Caption: Ruth Negga. Photo: Teddy Wolff.

It's the details that count in Yaƫl Farber's staging of Hamlet, a series of gestures big and small that add up to an extraordinarily comprehensive vision of Shakespeare's masterpiece: The clinical image of the dead king's corpse being wheeled in on a morgue cart, the body visible through a transparent sheet. Claudius strong-arming Hamlet in front of the court -- a brute display of power in the name of cheering up his bereaved nephew. Polonius, looking nervously over his shoulder, making sure no one is listening before ordering Ophelia to fight off Hamlet's amorous intentions. Gertrude slumping uneasily in the club chair, unaware that the ghost of her dead husband stands behind her, looking on impassively. Hamlet throwing his love letters at Ophelia and furiously rubbing her face in them. Claudius embracing the vengeful Laertes, simultaneously waving off two armed guards who have come to rescue their king from a perceived assault.
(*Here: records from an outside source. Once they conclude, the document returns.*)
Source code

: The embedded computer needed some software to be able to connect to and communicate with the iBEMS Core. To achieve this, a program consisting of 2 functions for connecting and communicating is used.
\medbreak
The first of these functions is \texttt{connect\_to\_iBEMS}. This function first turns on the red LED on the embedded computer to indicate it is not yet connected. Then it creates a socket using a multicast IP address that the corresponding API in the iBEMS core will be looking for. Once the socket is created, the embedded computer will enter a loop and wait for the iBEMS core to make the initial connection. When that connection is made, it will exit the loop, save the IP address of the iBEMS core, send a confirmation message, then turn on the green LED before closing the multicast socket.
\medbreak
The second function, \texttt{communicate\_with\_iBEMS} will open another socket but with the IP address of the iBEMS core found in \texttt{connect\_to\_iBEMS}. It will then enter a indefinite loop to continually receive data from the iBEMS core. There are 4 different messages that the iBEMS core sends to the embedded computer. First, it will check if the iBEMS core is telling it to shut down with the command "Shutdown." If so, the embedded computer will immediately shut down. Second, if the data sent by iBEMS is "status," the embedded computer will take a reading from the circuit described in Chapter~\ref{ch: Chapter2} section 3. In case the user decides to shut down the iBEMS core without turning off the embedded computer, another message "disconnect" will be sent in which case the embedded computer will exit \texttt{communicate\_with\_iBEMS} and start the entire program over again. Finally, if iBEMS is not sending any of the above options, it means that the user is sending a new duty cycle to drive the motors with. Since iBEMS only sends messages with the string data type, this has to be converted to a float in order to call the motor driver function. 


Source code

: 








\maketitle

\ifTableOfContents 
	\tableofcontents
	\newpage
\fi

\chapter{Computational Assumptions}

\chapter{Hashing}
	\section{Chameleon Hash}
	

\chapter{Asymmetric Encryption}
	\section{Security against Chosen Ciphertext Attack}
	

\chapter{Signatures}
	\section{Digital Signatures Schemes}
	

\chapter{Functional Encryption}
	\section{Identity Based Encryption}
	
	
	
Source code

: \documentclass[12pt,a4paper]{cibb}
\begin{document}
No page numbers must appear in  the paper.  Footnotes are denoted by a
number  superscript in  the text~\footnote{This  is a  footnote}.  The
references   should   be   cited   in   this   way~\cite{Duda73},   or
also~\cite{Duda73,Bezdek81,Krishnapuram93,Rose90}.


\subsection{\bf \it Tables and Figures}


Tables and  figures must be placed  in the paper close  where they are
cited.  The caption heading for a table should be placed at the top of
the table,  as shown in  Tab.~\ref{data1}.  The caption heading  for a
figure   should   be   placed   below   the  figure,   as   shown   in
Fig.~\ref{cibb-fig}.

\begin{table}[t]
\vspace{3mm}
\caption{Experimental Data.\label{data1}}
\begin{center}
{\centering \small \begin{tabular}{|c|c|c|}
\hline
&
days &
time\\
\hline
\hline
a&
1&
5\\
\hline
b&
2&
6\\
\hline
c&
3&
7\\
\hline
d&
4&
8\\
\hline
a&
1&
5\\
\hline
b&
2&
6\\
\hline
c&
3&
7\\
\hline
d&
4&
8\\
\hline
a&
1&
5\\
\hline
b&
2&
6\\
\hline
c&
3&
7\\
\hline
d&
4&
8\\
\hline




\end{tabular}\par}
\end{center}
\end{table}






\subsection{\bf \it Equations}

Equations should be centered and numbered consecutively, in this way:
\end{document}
Each of these moments -- and a dozen others -- reveal an Elsinore riddled with suspicion and deceit, where spies lurk behind doors and trust is an unaffordable commodity. The grand but battered interior designed by Susan Hilferty -- a once-imposing royal salon grown bleak and shabby -- is indicative of a decaying monarchy turned police state. Among other textual adjustments, Farber has eliminated the subplot in which Denmark is threatened with invasion by the Norwegian prince, Fortinbras, but make no mistake: This is a society fetid with corruption, sinking into a morass of scandal and violence.

Farber has also assembled a superb company led by Ruth Negga -- lithe and athletic in mostly black attire, her hair pared back to a skullcap of curls, her eyes like searchlights scanning the room for hypocrites. First seen uttering a silent scream following the viewing of the king's body, she delivers an intensely anguished Danish prince, torn between grief for his father and cold fury at Claudius and Gertrude and their unseemly marriage. She plays the early scenes with a certain adolescent sullenness, each bitter remark cutting like a switchblade. Yet, as the play unfolds, Negga and Farber provide a solid foundation for Hamlet's indecision: Stunned by his mother's hasty remarriage and terrified by an encounter with his father's ghost, he is, quite justifiably, paralyzed. Whom should be believe? An appearance of ectoplasm, demanding revenge for his murder? Or a beloved parent who has suddenly become a stranger? Whipsawed by conflicting emotions, he finds himself unable to act.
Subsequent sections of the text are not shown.